Try some Scholl Concepts compound (S17) and a firmer pad for starters. If you've got a lot of deeper swirling you might want to use a more aggressive compound. Difficult to say to be honest but Audi paint is generally very hard.


----------



## Tangerine Knight

thanks for ,what pad do you think i should be using ?

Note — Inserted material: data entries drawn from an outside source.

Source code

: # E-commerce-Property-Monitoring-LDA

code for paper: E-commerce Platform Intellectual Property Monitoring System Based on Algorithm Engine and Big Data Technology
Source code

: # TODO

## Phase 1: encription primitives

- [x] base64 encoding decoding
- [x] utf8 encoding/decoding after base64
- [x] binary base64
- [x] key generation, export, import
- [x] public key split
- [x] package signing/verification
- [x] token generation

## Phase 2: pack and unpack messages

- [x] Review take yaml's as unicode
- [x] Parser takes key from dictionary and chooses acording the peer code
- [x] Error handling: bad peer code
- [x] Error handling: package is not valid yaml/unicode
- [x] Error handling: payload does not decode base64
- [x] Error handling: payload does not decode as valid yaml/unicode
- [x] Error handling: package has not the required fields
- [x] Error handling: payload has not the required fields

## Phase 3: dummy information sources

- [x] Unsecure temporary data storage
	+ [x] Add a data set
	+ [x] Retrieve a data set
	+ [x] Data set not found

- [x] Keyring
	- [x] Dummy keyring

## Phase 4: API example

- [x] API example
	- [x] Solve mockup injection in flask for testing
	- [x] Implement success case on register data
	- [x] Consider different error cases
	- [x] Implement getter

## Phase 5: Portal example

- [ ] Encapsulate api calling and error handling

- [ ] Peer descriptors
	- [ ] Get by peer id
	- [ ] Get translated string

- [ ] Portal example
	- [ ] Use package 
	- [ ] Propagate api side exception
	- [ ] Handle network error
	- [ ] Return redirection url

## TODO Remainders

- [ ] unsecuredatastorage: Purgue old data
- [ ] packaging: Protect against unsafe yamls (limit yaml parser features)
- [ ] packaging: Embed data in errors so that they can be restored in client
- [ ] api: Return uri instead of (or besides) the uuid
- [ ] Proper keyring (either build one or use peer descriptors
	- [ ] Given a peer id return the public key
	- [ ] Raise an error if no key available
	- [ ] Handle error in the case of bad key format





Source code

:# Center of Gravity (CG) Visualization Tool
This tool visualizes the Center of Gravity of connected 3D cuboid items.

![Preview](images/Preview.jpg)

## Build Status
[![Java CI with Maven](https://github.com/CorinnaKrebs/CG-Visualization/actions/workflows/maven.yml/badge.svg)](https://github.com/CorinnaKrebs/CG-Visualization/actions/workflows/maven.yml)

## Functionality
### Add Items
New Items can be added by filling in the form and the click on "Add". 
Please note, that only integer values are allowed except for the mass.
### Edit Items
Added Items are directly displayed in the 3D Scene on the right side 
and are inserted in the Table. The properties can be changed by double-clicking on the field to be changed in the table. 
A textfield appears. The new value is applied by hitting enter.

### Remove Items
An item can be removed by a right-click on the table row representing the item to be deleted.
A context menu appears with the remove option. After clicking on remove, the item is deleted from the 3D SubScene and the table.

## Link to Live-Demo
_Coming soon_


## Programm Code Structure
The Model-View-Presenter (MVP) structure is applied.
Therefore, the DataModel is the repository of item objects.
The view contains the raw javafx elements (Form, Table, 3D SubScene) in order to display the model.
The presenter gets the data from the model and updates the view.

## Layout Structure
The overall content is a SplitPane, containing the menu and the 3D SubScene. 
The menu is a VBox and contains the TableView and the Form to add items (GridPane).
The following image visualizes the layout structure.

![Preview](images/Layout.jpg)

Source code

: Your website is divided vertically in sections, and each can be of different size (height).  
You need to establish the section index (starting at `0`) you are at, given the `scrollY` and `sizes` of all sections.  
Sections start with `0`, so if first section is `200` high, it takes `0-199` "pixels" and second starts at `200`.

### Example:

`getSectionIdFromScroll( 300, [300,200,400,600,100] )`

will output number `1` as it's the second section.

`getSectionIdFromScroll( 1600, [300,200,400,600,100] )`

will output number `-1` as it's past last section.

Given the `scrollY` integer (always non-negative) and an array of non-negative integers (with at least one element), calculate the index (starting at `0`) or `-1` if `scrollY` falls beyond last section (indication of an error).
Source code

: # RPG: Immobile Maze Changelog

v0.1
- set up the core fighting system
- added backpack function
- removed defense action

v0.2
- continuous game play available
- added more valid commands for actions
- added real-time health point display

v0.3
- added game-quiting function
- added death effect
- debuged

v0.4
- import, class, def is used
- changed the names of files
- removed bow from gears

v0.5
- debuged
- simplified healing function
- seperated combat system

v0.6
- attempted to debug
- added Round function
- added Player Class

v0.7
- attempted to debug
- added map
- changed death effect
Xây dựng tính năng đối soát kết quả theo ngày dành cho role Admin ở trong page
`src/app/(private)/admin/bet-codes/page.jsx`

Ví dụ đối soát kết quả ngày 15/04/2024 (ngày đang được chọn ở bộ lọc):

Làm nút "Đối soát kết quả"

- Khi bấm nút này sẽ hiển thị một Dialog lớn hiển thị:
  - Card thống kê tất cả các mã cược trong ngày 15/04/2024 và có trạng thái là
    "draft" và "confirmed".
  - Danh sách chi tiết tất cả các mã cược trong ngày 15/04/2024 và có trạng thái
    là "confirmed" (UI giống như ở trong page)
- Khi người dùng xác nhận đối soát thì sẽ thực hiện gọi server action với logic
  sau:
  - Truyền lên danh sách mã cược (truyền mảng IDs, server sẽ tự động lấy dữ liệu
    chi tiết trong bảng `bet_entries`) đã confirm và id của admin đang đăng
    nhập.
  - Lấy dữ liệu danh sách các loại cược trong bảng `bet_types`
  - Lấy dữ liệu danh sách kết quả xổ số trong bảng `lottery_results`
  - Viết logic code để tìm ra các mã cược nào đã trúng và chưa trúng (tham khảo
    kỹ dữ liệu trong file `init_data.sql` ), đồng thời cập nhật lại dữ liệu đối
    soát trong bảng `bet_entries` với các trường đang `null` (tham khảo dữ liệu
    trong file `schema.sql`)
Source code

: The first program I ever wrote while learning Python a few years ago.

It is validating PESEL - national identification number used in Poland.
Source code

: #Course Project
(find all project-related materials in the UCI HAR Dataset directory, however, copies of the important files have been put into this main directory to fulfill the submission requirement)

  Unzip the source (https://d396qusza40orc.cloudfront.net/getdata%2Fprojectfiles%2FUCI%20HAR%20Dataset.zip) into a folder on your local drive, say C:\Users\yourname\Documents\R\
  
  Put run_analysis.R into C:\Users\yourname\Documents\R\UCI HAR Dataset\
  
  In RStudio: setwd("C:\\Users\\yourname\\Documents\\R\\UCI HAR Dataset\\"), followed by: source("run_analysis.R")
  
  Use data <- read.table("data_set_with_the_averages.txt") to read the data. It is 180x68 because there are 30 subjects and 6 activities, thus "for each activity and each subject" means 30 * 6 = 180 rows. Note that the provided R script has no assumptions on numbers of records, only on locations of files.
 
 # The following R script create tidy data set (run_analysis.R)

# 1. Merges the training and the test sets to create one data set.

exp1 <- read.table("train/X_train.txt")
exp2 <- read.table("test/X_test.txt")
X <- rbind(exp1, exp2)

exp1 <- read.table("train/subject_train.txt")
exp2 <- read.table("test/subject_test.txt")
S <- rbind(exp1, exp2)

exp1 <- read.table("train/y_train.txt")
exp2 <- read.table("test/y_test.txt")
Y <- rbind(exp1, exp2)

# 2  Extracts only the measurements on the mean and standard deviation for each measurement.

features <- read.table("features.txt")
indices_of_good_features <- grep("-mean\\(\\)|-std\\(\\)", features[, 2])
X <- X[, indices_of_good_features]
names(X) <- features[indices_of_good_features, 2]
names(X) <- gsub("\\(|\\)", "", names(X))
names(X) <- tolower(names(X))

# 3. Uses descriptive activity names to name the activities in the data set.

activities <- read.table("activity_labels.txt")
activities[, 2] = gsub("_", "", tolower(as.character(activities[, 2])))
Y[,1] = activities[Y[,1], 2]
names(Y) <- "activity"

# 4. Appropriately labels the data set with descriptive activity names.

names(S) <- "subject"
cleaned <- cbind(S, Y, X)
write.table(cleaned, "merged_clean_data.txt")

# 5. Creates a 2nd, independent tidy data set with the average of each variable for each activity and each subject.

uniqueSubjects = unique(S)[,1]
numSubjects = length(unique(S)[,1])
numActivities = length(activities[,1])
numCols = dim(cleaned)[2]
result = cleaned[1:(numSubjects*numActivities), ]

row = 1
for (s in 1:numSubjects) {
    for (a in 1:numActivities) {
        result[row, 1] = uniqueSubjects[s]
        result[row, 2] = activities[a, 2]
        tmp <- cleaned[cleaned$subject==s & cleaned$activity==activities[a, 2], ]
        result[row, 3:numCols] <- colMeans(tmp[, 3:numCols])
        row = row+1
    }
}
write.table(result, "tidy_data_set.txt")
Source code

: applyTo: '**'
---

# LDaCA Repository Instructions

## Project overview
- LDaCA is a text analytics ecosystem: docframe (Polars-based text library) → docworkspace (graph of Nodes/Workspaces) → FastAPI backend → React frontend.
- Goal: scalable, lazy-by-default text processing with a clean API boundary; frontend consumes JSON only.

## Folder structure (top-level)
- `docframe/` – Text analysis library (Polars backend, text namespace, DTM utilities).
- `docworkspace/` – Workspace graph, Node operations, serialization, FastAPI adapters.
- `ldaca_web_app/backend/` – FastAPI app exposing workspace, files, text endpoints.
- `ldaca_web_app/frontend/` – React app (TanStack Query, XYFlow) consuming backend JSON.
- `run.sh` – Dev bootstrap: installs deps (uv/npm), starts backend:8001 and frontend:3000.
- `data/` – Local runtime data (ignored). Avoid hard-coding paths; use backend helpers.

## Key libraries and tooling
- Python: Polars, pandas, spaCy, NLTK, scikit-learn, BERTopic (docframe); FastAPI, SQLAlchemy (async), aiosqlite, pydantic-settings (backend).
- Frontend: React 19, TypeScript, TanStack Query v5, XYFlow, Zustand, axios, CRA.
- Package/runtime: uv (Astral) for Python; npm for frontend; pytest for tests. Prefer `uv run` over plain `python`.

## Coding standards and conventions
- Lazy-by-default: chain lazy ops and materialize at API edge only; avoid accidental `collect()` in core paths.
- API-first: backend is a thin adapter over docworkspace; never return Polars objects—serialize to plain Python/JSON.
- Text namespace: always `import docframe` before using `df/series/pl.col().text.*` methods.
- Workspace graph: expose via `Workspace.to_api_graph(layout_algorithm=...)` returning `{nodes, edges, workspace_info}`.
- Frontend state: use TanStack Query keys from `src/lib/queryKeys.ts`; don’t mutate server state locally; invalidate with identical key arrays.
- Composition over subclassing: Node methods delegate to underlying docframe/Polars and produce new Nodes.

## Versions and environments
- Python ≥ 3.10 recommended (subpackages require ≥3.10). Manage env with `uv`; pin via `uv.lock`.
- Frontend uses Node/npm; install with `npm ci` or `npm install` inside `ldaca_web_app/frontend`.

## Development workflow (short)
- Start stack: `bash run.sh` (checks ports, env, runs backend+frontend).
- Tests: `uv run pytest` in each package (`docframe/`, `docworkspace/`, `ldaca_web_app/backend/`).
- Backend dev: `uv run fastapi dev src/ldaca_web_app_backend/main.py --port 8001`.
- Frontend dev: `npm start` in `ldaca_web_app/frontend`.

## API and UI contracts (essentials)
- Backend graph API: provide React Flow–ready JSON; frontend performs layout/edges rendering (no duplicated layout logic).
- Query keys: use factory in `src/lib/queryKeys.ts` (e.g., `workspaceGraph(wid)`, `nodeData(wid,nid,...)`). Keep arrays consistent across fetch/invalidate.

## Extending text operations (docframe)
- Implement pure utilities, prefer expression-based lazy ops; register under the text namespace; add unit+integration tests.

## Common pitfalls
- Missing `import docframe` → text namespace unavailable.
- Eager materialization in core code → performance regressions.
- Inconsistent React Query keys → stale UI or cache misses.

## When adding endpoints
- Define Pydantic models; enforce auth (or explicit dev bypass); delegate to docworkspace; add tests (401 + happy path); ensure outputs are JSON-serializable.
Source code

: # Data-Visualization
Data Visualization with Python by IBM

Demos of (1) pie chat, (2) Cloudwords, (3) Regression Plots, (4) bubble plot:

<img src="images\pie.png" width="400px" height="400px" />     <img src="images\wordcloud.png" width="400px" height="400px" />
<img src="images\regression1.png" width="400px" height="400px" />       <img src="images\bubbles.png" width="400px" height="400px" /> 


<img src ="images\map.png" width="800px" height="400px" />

the machine has 6 speed settings on it i am doing it on 2,do you think i should turn it up a bit more ?


----------



## Jay89

Can anyone recommend a good polish to be using when machine polishing? Have some Mers stuff in the garage but it seems a bit too abrasive


----------



## Tangerine Knight

ive finally got the combination right using a microfibre da cutting pad and some poorboys ssr 2.5 really has transformed the car 
still got a few marks but they have been reduced and look better


----------



## Jay89

blackpoolfc said:


> ive finally got the combination right using a microfibre da cutting pad and some poorboys ssr 2.5 really has transformed the car
> still got a few marks but they have been reduced and look better


Where's best Internet spot to get the poor boys polish from?


----------



## Templar

Jay89 said:


> blackpoolfc said:
> 
> 
> 
> ive finally got the combination right using a microfibre da cutting pad and some poorboys ssr 2.5 really has transformed the car
> still got a few marks but they have been reduced and look better
> 
> 
> 
> Where's best Internet spot to get the poor boys polish from?
Click to expand...

Have yourself a little look on Fleabay..price is generally a bit cheaper on there.
Failing that you could always try.. clean your car or elite.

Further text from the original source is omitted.